As a consequence, the Thalidomide Trust commissioned the authors of this paper to review the current situation and consider whether assessments made during childhood to determine the level of benefits awarded, remain appropriate. Thus a number of questions were formulated with respect to ascertaining the current health status of those living with the consequences of Thalidomide; whether current levels of activity limitation were consistent with the original expectations as expressed through compensation bands (levels of expected disability), and whether commonly used standardized questionnaires could be used to review the situation given evidence of further deterioration.

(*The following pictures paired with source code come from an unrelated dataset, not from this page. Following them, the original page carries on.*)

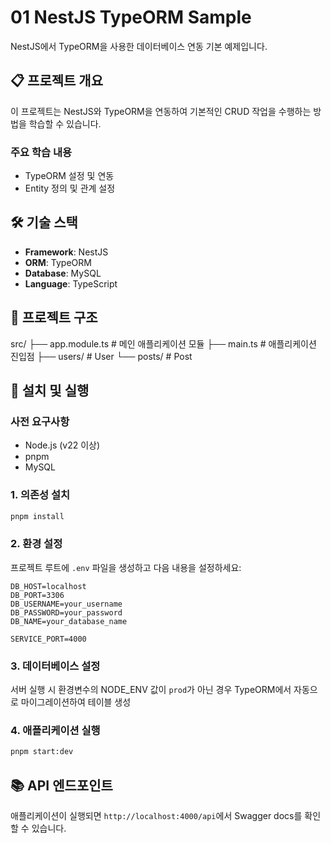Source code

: # 01 NestJS TypeORM Sample

NestJS에서 TypeORM을 사용한 데이터베이스 연동 기본 예제입니다.

## 📋 프로젝트 개요

이 프로젝트는 NestJS와 TypeORM을 연동하여 기본적인 CRUD 작업을 수행하는 방법을 학습할 수 있습니다.

### 주요 학습 내용

- TypeORM 설정 및 연동
- Entity 정의 및 관계 설정

## 🛠️ 기술 스택

- **Framework**: NestJS
- **ORM**: TypeORM
- **Database**: MySQL
- **Language**: TypeScript

## 📁 프로젝트 구조

src/
├── app.module.ts # 메인 애플리케이션 모듈
├── main.ts # 애플리케이션 진입점
├── users/ # User
└── posts/ # Post

## 🚀 설치 및 실행

### 사전 요구사항

- Node.js (v22 이상)
- pnpm
- MySQL

### 1. 의존성 설치

```bash
pnpm install
```

### 2. 환경 설정

프로젝트 루트에 `.env` 파일을 생성하고 다음 내용을 설정하세요:

```env
DB_HOST=localhost
DB_PORT=3306
DB_USERNAME=your_username
DB_PASSWORD=your_password
DB_NAME=your_database_name

SERVICE_PORT=4000
```

### 3. 데이터베이스 설정

서버 실행 시 환경변수의 NODE_ENV 값이 `prod`가 아닌 경우 TypeORM에서 자동으로 마이그레이션하여 테이블 생성

### 4. 애플리케이션 실행

```bash
pnpm start:dev
```

## 📚 API 엔드포인트

애플리케이션이 실행되면 `http://localhost:4000/api`에서 Swagger docs를 확인할 수 있습니다.
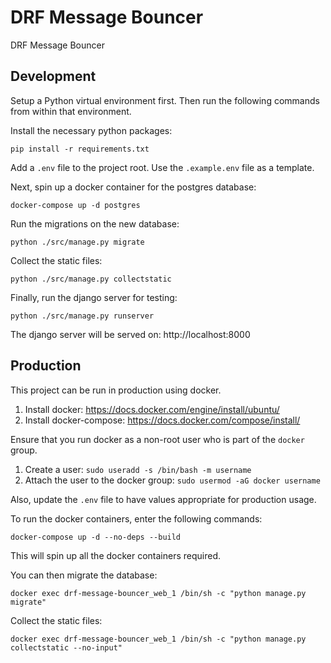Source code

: # DRF Message Bouncer

DRF Message Bouncer

## Development

Setup a Python virtual environment first. Then run the following commands from within that environment.

Install the necessary python packages:

```shell
pip install -r requirements.txt
```

Add a `.env` file to the project root. Use the `.example.env` file as a template.

Next, spin up a docker container for the postgres database:

```shell
docker-compose up -d postgres
```

Run the migrations on the new database:

```shell
python ./src/manage.py migrate
```

Collect the static files:

```shell
python ./src/manage.py collectstatic
```

Finally, run the django server for testing:

```shell
python ./src/manage.py runserver
```

The django server will be served on: http://localhost:8000

## Production

This project can be run in production using docker.

1. Install docker: https://docs.docker.com/engine/install/ubuntu/
2. Install docker-compose: https://docs.docker.com/compose/install/

Ensure that you run docker as a non-root user who is part of the `docker` group.

1. Create a user: `sudo useradd -s /bin/bash -m username`
2. Attach the user to the docker group: `sudo usermod -aG docker username`

Also, update the `.env` file to have values appropriate for production usage. 

To run the docker containers, enter the following commands:

```shell
docker-compose up -d --no-deps --build
```

This will spin up all the docker containers required.

You can then migrate the database:

```shell
docker exec drf-message-bouncer_web_1 /bin/sh -c "python manage.py migrate"
```

Collect the static files:

```shell
docker exec drf-message-bouncer_web_1 /bin/sh -c "python manage.py collectstatic --no-input"
```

In summary, the primary aims of this study were (a) to document current health status and any emerging problems in those with Thalidomide impairments in the UK and (b) to consider whether compensation bands based on childhood assessments of impairment and predictions of disability remain appropriate or whether new tests should be introduced to replace them.
Methods
A two-stage methodology was employed, using qualitative (Stage 1) and quantitative (Stage 2) methodologies. At both stages potential respondents were contacted through the Thalidomide Trust by letter and were free to decline participation without compromising status, and could seek further information through a free-phone number.
Stage 1: Qualitative interviews
From the names given by the Trust, a purposive sample was drawn. The framework for this sample included gender and the five levels of impairment related to the original compensation awards. In each of these 10 cells (gender by impairment) there were to be three respondents. Potential respondents were excluded from the primary sampling frame if they had difficulties of comprehension or communication which would require the help of a third party. Appointments for the interviews were made by telephone for a time and place to suit the interviewee and took place throughout the UK. Interviews were unstructured, and allowed the respondent to reflect on their lives, and their current circumstances. A sample of 70 individuals was drawn to provide the 30 respondents needed. Following the interview, the taped interviews were transcribed and analysed using QRS NUD∗ST software (Fielding and Lee 1991).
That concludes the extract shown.